The beauty of the Topic du Jour technique is that there are only thirty topics.  So on months, like the last one, that have thirty-one days, the reader is spared the evil kvetch for a day.  Alas, February is only 28 days, so the reader gets no such reprieve.  However, it will spare the evil of the last two topics, so maybe....

Hmmm, physical pain.  I've already said so much about this, it seems redundant to go further.

I am no stranger to physical pain.  I have at least two chronic diagnoses that over 90% of other people I have met are on complete disability for.  I always get the reaction, "How can you work?"  from these people when I admit that I too share their disease.  In all actuality, it never ended my mind that I can't work.  In the early 1970s, I remember seeing a comical paperback book title: "It's Been Down So Long It Looks Like Its Up To Me."  I have no idea where I even saw that book.  But I do know that almost 40 years later, that phrase sticks in my mind.  (I don't even know what the book was about.  I didn't read it.  I sight-read signs and the spines of books when I was three and four as my  bored English teacher mother was on bed-rest with her pregnancy with my sister and taught me to read as a lark. Hence, I read alot of things I did not really delve into further.)  That phrase kind of sums up what life is like in my nuclear family.  If I don't do it, it doesn't get done.  Occasionally it gets done, but grudgingly and haphazardly.
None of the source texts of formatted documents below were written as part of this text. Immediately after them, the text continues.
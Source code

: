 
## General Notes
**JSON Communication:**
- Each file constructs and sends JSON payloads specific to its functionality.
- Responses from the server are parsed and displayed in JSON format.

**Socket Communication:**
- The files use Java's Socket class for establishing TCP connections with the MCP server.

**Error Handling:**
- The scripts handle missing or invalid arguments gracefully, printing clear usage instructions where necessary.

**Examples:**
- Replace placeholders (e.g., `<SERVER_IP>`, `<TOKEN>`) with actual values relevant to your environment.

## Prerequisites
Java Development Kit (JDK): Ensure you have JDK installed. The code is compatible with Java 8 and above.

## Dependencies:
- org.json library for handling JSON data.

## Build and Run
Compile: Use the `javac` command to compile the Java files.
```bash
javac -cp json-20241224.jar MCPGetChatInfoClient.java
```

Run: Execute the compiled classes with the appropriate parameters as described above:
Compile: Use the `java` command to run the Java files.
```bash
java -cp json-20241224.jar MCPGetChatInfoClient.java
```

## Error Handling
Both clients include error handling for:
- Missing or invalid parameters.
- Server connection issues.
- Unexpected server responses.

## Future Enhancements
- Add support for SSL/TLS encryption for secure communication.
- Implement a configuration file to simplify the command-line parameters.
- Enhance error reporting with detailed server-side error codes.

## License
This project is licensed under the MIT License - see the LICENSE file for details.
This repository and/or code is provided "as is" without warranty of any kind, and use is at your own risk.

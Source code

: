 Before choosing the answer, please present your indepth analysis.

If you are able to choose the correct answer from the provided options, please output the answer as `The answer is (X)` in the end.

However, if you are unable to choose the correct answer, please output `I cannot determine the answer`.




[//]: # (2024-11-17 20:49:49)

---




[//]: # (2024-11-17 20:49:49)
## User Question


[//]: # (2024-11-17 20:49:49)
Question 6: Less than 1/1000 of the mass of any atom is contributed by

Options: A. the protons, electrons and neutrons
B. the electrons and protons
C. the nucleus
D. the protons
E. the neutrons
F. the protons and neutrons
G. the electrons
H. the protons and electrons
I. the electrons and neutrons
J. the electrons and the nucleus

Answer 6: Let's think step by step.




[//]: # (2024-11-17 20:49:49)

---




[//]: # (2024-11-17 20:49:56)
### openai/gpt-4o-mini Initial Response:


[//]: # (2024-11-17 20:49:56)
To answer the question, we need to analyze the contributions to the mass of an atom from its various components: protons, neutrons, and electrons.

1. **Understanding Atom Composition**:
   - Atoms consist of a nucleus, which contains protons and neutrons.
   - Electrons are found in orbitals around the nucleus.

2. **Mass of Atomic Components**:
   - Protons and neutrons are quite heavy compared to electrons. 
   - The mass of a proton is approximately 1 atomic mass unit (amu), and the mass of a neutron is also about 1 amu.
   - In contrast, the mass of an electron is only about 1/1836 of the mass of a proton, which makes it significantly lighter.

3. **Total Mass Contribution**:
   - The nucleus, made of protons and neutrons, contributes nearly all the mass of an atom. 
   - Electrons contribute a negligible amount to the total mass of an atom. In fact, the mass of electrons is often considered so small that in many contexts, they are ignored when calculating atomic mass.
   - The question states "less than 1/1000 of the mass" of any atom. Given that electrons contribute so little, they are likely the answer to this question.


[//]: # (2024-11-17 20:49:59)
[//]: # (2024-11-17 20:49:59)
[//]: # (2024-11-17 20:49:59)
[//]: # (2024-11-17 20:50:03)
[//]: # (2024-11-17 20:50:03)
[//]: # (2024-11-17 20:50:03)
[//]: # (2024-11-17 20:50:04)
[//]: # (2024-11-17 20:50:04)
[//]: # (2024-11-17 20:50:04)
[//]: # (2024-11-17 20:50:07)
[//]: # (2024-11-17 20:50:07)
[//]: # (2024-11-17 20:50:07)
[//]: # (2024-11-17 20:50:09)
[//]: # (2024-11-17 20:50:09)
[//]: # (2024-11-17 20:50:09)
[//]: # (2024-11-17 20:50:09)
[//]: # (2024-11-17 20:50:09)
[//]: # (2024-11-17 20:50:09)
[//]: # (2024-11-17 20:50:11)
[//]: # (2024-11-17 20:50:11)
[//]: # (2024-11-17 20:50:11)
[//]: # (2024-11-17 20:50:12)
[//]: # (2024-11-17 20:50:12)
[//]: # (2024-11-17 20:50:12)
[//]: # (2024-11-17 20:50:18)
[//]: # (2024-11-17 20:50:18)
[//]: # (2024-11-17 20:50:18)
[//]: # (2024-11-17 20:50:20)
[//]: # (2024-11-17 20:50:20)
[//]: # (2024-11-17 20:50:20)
So, while I would like to give into the physical pain, or give myself a break at times, I am too much of a worrier and control freak and not willing to be homeless or live in utter filth.  Which, without my efforts, no one else is really invested in preventing.  I am aware of this.  I have no choice but to accept it.  As a result, I work through the pain.

The ripple effects from this are bitterness (Hello?  You have read this blog?) and exhausting (ditto) and increased pain.  I have aged 25 to 30 years in the last 10 years.  And basically little concern for my own self-care.  Simply put, I am too exhausted/bitter to do the things I know I need to do to take care of myself.  If no one care enough to help me, why should I bother?  And of course, on any given day, I have at least 50 other people demanding my attention, diverting it from any type of need I personally may have.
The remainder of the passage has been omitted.